1.Oracle du guerrier est un livre court, qui prétend faire la synthèse de la sagesse orientale ancienne sur l’art de la guerre (y compris des citations de Sun Tzu). Il est devenu très populaire au Venezuela depuis que M. Chavez l’a cité. 2.Boris Izaguirre, un ancien scénariste de scripts soap opéra qui est devenu une personnalité de la télévision en Espagne. Un adversaire vicieux de l’aile droite de Chávez. 3.Norberto Ceresole était un sociologue argentin. Il a été conseiller de Velasco Alvarado (bureau de la gauche nationaliste aile militaire qui prit le pouvoir au Pérou en 68), et leader du groupe Montonero ERP-22 en Argentine., Il est allé au Venezuela après la tentative de coup d’État 1992 par Chavez et a été expulsé en provenance du pays accusé d’être en contact avec lui. Il a été accusé d’antisémitisme et de nier l’Holocauste. Il nie être un fasciste. Ceresole était lié à Aldo Rico et les "Carapintadas" un groupe d’officiers militaires qui ont tenté un coup d’Etat en Argentine. Il était au Venezuela en 1998-99 et les médias d’opposition ont fait un grand tapage sur ses liens avec Chavez, ce qui crée un amalgame, en vertu duquel Ceresole est un fasciste - il conseille Chavez - Chavez est un fasciste. 4."Chaco" semble être encore une autre des noms péjoratifs de Petkoff pour Chavez.

Réponse de Alan Woods

Cher M. Petkoff,

J’ai lu avec quelque étonnement votre article du 2 mars dernier, dans lequel vous présentez une image totalement erronée à la fois des idées que je défends et de ma relation avec le président Chavez. Vous commencez votre article en disant : "Le conseiller politique plus récent de Chacumbele est Alan Woods, un anglais et un trotskiste ».

Dès la première phrase que vous faites, deux erreurs. Ce n’est pas mal pour un début ! En premier lieu, Alan Woods n’est pas (l’)anglais mais gallois. En second lieu, Alan Woods n’a jamais demandé à être un conseiller du président Chavez. Apparemment, toutefois, je ne suis pas seulement un conseiller du président, mais son nouveau manager "spirituel", quelle que puisse bien signifier cette appellation.

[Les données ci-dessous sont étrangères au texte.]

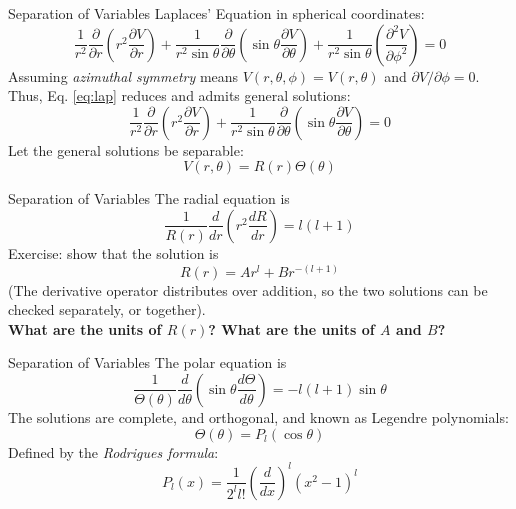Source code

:\documentclass{beamer}
\begin{document}
\begin{frame}{Separation of Variables}
\small
Laplaces' Equation in spherical coordinates:
\begin{equation}
\frac{1}{r^2}\frac{\partial}{\partial r} \left( r^2 \frac{\partial V}{\partial r}\right) + \frac{1}{r^2\sin\theta}\frac{\partial}{\partial \theta} \left( \sin\theta \frac{\partial V}{\partial \theta}\right) + \frac{1}{r^2\sin\theta}\left(\frac{\partial^2 V}{\partial \phi^2}\right) = 0 \label{eq:lap}
\end{equation}
Assuming \textit{azimuthal symmetry} means $V(r,\theta,\phi) = V(r,\theta)$ and $\partial V/ \partial \phi = 0$.  Thus, Eq. \ref{eq:lap} reduces and admits general solutions:
\begin{equation}
\frac{1}{r^2}\frac{\partial}{\partial r} \left( r^2 \frac{\partial V}{\partial r}\right) + \frac{1}{r^2\sin\theta}\frac{\partial}{\partial \theta} \left( \sin\theta \frac{\partial V}{\partial \theta}\right) = 0 \label{eq:lap2}
\end{equation}
Let the general solutions be separable:
\begin{equation}
V(r,\theta) = R(r) \Theta (\theta)
\end{equation}
\end{frame}

\begin{frame}{Separation of Variables}
The radial equation is
\begin{equation}
\frac{1}{R(r)} \frac{d}{dr}\left(r^2 \frac{dR}{dr} \right) = l(l+1)
\end{equation}
Exercise: show that the solution is 
\begin{equation}
R(r) = A r^l + B r^{-(l+1)}
\end{equation}
(The derivative operator distributes over addition, so the two solutions can be checked separately, or together). \\ \vspace{0.5cm}
\textbf{What are the units of $R(r)$?  What are the units of $A$ and $B$?}
\end{frame}

\begin{frame}{Separation of Variables}
The polar equation is
\begin{equation}
\frac{1}{\Theta(\theta)}\frac{d}{d\theta}\left(\sin\theta \frac{d\Theta}{d\theta} \right) = -l(l+1)\sin\theta
\end{equation}
The solutions are \alert{complete}, and \alert{orthogonal}, and known as Legendre polynomials:
\begin{equation}
\Theta(\theta) = P_l(\cos\theta)
\end{equation}
Defined by the \textit{Rodrigues formula}:
\begin{equation}
P_l(x) = \frac{1}{2^ll!} \left(\frac{d}{dx}\right)^l (x^2 -1)^l
\end{equation}
\end{frame}
\end{document}
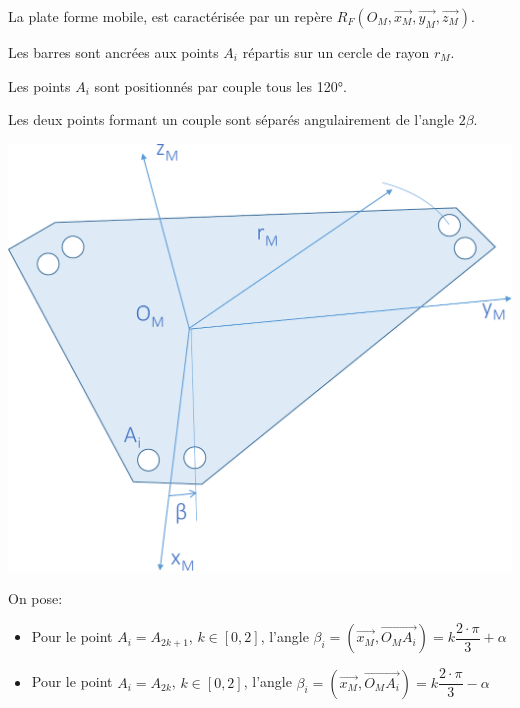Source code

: \begin{minipage}{0.48\linewidth}
La plate forme mobile, est caractérisée par un repère $R_F(O_M,\overrightarrow{x_M},\overrightarrow{y_M},\overrightarrow{z_M})$. 

Les barres sont ancrées aux points $A_i$ répartis sur un cercle de rayon $r_M$.

Les points $A_i$ sont positionnés par couple tous les 120°.

Les deux points formant un couple sont séparés angulairement de l'angle $2\beta$.
\end{minipage}\hfill
\begin{minipage}{0.5\linewidth}
\begin{center}
 \includegraphics[width=0.7\linewidth]{img/Stewart_cin2}
\end{center}
\end{minipage}

On pose:

\begin{itemize}
 \item Pour le point $A_i=A_{2k+1}$, $k\in[0,2]$, l'angle $\beta_i=\left(\overrightarrow{x_M},\overrightarrow{O_MA_i}\right)=k\dfrac{2\cdot\pi}{3}+\alpha$
 \item Pour le point $A_i=A_{2k}$, $k\in[0,2]$, l'angle $\beta_i=\left(\overrightarrow{x_M},\overrightarrow{O_MA_i}\right)=k\dfrac{2\cdot\pi}{3}-\alpha$ 
\end{itemize}



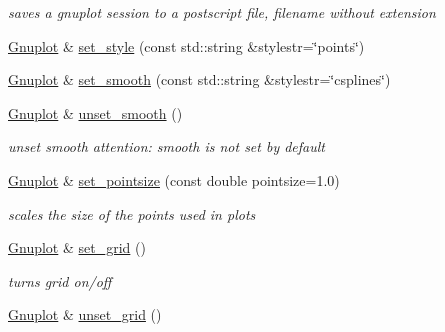 \begin{DoxyCompactItemize}
\begin{DoxyCompactList}\small\item\em saves a gnuplot session to a postscript file, filename without extension \item\end{DoxyCompactList}\item 
\hyperlink{class_gnuplot}{Gnuplot} \& \hyperlink{class_gnuplot_acfdcda292650775ebed4683e8e1515b5}{set\_\-style} (const std::string \&stylestr=\char`\"{}points\char`\"{})
\item 
\hyperlink{class_gnuplot}{Gnuplot} \& \hyperlink{class_gnuplot_aa18386919da2ec4c994f1f9c7195d384}{set\_\-smooth} (const std::string \&stylestr=\char`\"{}csplines\char`\"{})
\item 
\hyperlink{class_gnuplot}{Gnuplot} \& \hyperlink{class_gnuplot_ad9dfbccd66dece1dbe5803605c6ab08c}{unset\_\-smooth} ()
\begin{DoxyCompactList}\small\item\em unset smooth attention: smooth is not set by default \item\end{DoxyCompactList}\item 
\hypertarget{class_gnuplot_a95ec1636a871447dfe99463b769339c7}{
\hyperlink{class_gnuplot}{Gnuplot} \& \hyperlink{class_gnuplot_a95ec1636a871447dfe99463b769339c7}{set\_\-pointsize} (const double pointsize=1.0)}
\label{class_gnuplot_a95ec1636a871447dfe99463b769339c7}

\begin{DoxyCompactList}\small\item\em scales the size of the points used in plots \item\end{DoxyCompactList}\item 
\hypertarget{class_gnuplot_a5416c8e81f1b9945b9631fa85a8d4f47}{
\hyperlink{class_gnuplot}{Gnuplot} \& \hyperlink{class_gnuplot_a5416c8e81f1b9945b9631fa85a8d4f47}{set\_\-grid} ()}
\label{class_gnuplot_a5416c8e81f1b9945b9631fa85a8d4f47}

\begin{DoxyCompactList}\small\item\em turns grid on/off \item\end{DoxyCompactList}\item 
\hypertarget{class_gnuplot_a53183e1487bc6977f0d46bf75d19b4d3}{
\hyperlink{class_gnuplot}{Gnuplot} \& \hyperlink{class_gnuplot_a53183e1487bc6977f0d46bf75d19b4d3}{unset\_\-grid} ()}
\label{class_gnuplot_a53183e1487bc6977f0d46bf75d19b4d3}


\end{DoxyCompactItemize}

Il n’a pas échappé aussi à votre attention que je vis à Londres et non à Caracas. Dans diverses occasions, j’ai visité cette ville, et j’ai eu quelques conversations avec le Président, mais c’est là la totalité des contacts directs entre nous. La dernière fois que je l’ai vu, c’était à Copenhague en décembre, mais littéralement pendant quelques minutes, puisque les « démocratiques » autorités danoises ont saboté la rencontre avec les syndicalistes danois où j’étais présent.

Il est vrai que le président Chavez a, à plusieurs reprises, recommandé mes livres, Raison en revolte spécifiquement et plus récemment Réformisme ou révolution, que, de quelques-unes des citations de votre article, il paraît que vous avez lu. Ce livre contient une critique des idées réformistes défendues par Heinz Dieterich. Vous critiquez également Dieterich, mais il est clair que nous le faisons à partir des extrêmes opposés du spectre politique et pour des raisons totalement différentes.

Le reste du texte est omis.